This is how to move wood from the debris pile to the dumpster — hand to hand. Photos by Mary Walton (left click to enlarge)

By Charles Layton

On this crispy-cold Saturday morning we found approximately 40 volunteers down at the beach, divided into two work gangs – one at the foot of Main Avenue, the other at the Pavilion.

Both were performing similar tasks, tearing up the broken boardwalk and using human chains – bucket brigade style – to load the wood into dumpsters. We’re told a third group was working at the South End.

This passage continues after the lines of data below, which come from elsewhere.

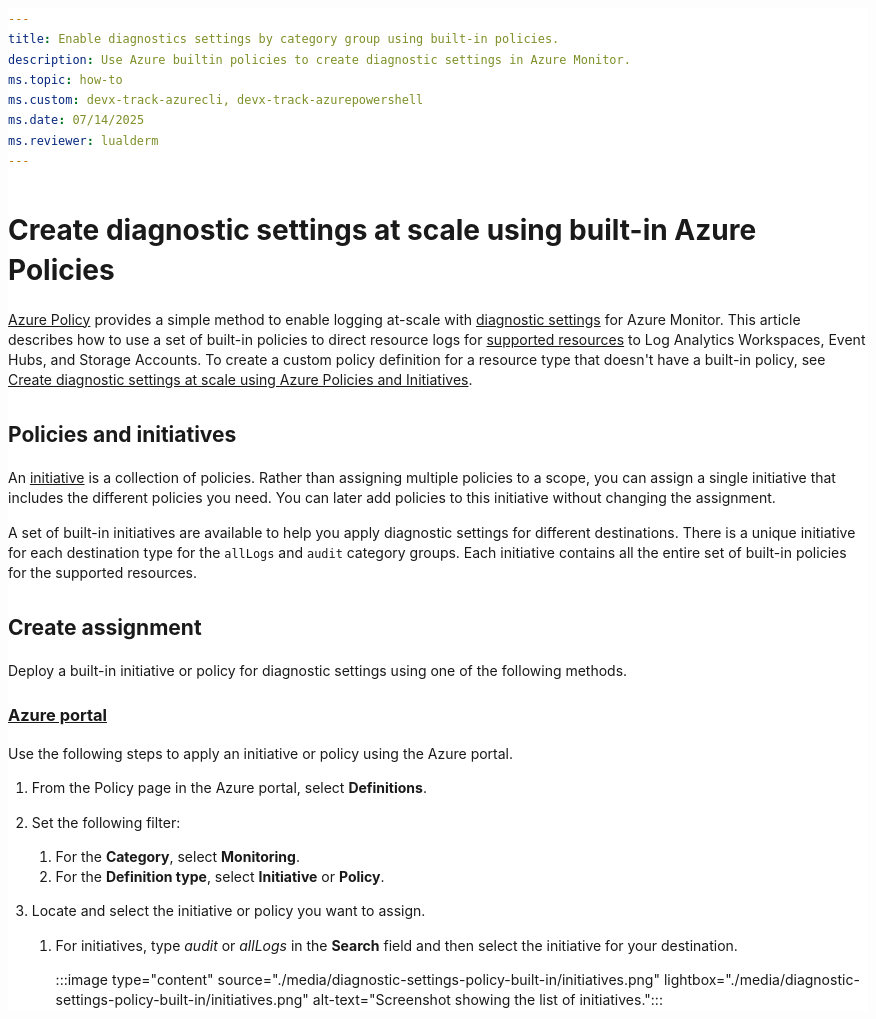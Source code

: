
 ```yaml
---
title: Enable diagnostics settings by category group using built-in policies.
description: Use Azure builtin policies to create diagnostic settings in Azure Monitor.
ms.topic: how-to
ms.custom: devx-track-azurecli, devx-track-azurepowershell
ms.date: 07/14/2025
ms.reviewer: lualderm
--- 
```


# Create diagnostic settings at scale using built-in Azure Policies
[Azure Policy](/azure/governance/policy/overview) provides a simple method to enable logging at-scale with [diagnostic settings](./diagnostic-settings.md) for Azure Monitor. This article describes how to use a set of built-in policies to direct resource logs for [supported resources](#supported-resources) to Log Analytics Workspaces, Event Hubs, and Storage Accounts. To create a custom policy definition for a resource type that doesn't have a built-in policy, see [Create diagnostic settings at scale using Azure Policies and Initiatives](./diagnostic-settings-policy.md).

## Policies and initiatives
An [initiative](/azure/governance/policy/concepts/initiative-definition-structure) is a collection of policies. Rather than assigning multiple policies to a scope, you can assign a single initiative that includes the different policies you need. You can later add policies to this initiative without changing the assignment.

A set of built-in initiatives are available to help you apply diagnostic settings for different destinations. There is a unique initiative for each destination type for the `allLogs` and `audit` category groups. Each initiative contains all the entire set of built-in policies for the supported resources.

## Create assignment

Deploy a built-in initiative or policy for diagnostic settings using one of the following methods.

### [Azure portal](#tab/portal)

Use the following steps to apply an initiative or policy using the Azure portal.

1. From the Policy page in the Azure portal, select **Definitions**.
2. Set the following filter:
   1. For the **Category**, select **Monitoring**.
   2. For the **Definition type**, select **Initiative** or **Policy**.
   
3. Locate and select the initiative or policy you want to assign.
   
   1. For initiatives, type *audit* or *allLogs* in the **Search** field and then select the initiative for your destination.

        :::image type="content" source="./media/diagnostic-settings-policy-built-in/initiatives.png" lightbox="./media/diagnostic-settings-policy-built-in/initiatives.png" alt-text="Screenshot showing the list of initiatives.":::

“We’ve been trying to find places where we could volunteer,” said Gina Voorhees, a kindergarten teacher at Presbyterian Church at New Providence. She and others at her church discovered Ocean Grove via the Facebook page of another volunteer group, Calvary Relief, which does cleanup operations all along the Jersey Shore.

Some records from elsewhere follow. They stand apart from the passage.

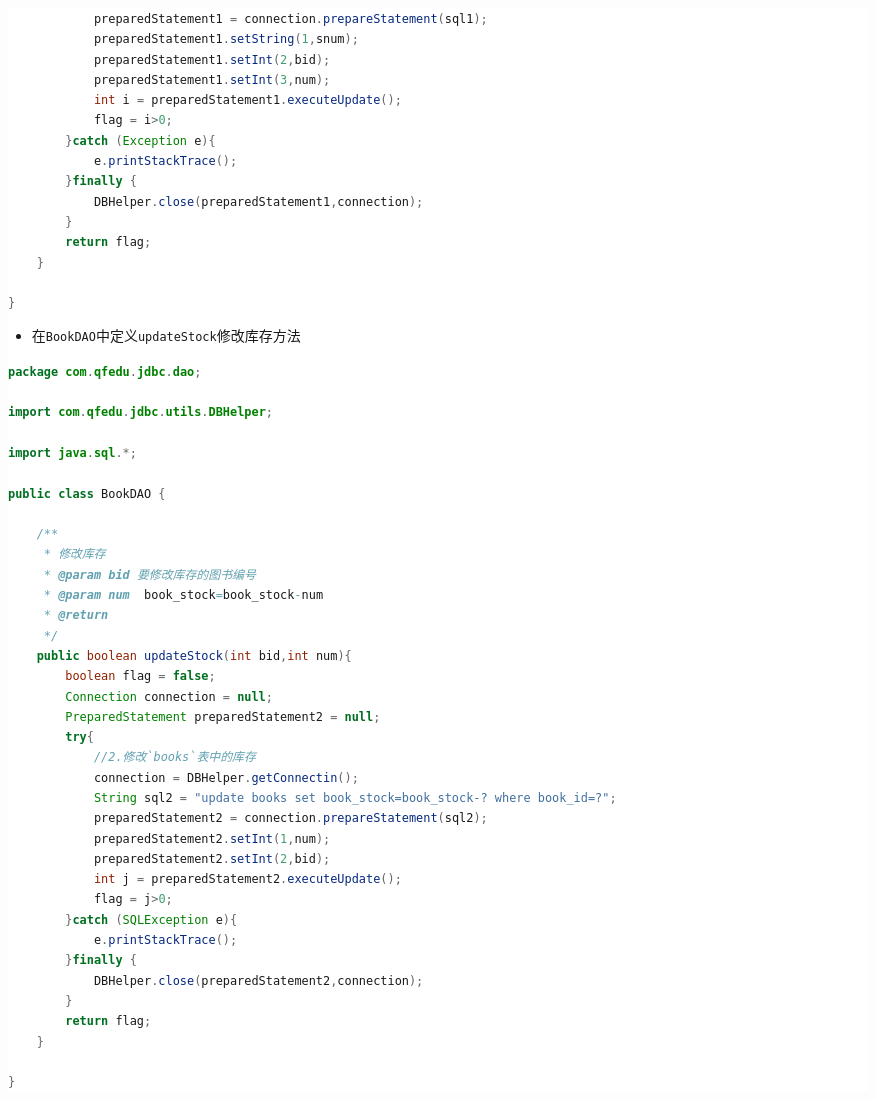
 ```java
            preparedStatement1 = connection.prepareStatement(sql1);
            preparedStatement1.setString(1,snum);
            preparedStatement1.setInt(2,bid);
            preparedStatement1.setInt(3,num);
            int i = preparedStatement1.executeUpdate();
            flag = i>0;
        }catch (Exception e){
            e.printStackTrace();
        }finally {
            DBHelper.close(preparedStatement1,connection);
        }
        return flag;
    }

}
```

- 在`BookDAO`中定义`updateStock`修改库存方法

```java
package com.qfedu.jdbc.dao;

import com.qfedu.jdbc.utils.DBHelper;

import java.sql.*;

public class BookDAO {
    
    /**
     * 修改库存
     * @param bid 要修改库存的图书编号
     * @param num  book_stock=book_stock-num
     * @return
     */
    public boolean updateStock(int bid,int num){
        boolean flag = false;
        Connection connection = null;
        PreparedStatement preparedStatement2 = null;
        try{
            //2.修改`books`表中的库存
            connection = DBHelper.getConnectin();
            String sql2 = "update books set book_stock=book_stock-? where book_id=?";
            preparedStatement2 = connection.prepareStatement(sql2);
            preparedStatement2.setInt(1,num);
            preparedStatement2.setInt(2,bid);
            int j = preparedStatement2.executeUpdate();
            flag = j>0;
        }catch (SQLException e){
            e.printStackTrace();
        }finally {
            DBHelper.close(preparedStatement2,connection);
        }
        return flag;
    }

}
```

Voorhees put a note about Saturday’s Ocean Grove cleanup on her church’s own Facebook page, and that’s where Karen Lawler of Bucks County, Pennsylvania, found out about it. So on Saturday she was out there too.

One thing we’ve learned from Hurricane Sandy is how many people, like Lawler and Voorhees, are eager to volunteer for the massive ongoing cleanup efforts. “Our goal is to try to do something two Saturdays a month,” Voorhees told us, speaking for the New Providence group.

Another thing we’ve learned is the important role that social media play in coordinating these efforts. For instance, Calvary Relief’s website had a posting on Friday that said, “Join in Ocean Grove tomorrow morning to continue work on the boardwalk! No need to call, just meet us in the Youth Temple at 9:00 a.m.!!!”

If you go to “PCNP Hurricane Sandy Relief” you’ll see how that group in New Providence spreads the word to its followers.

Most Grovers probably have little idea how much our town and others benefit from perfect strangers who read such postings, show up, pitch in, and ask absolutely nothing in return.

Most of the volunteers in the Main Avenue work gang on Saturday seemed to be from New Providence and from Calvary Relief. Members of the latter group are headquartered at the Youth Temple in Ocean Grove and can often be found at work on our beachfront, especially on weekends. (To read our previous story about them, go here.)

But native Ocean Grovers were out there, too. Liz Saunders of Ocean Grove told us she had been looking for ways to help with the cleanup. So she just showed up at the beach on Saturday morning. “The lady in charge said to me, ‘You looking for a job?’ and I said yes.”

Simple as that.

Doing her bit, Zlë Walters, 8, with the Calvary Relief group, sweeps the sand off the memorial plaque at the base of the flagpole.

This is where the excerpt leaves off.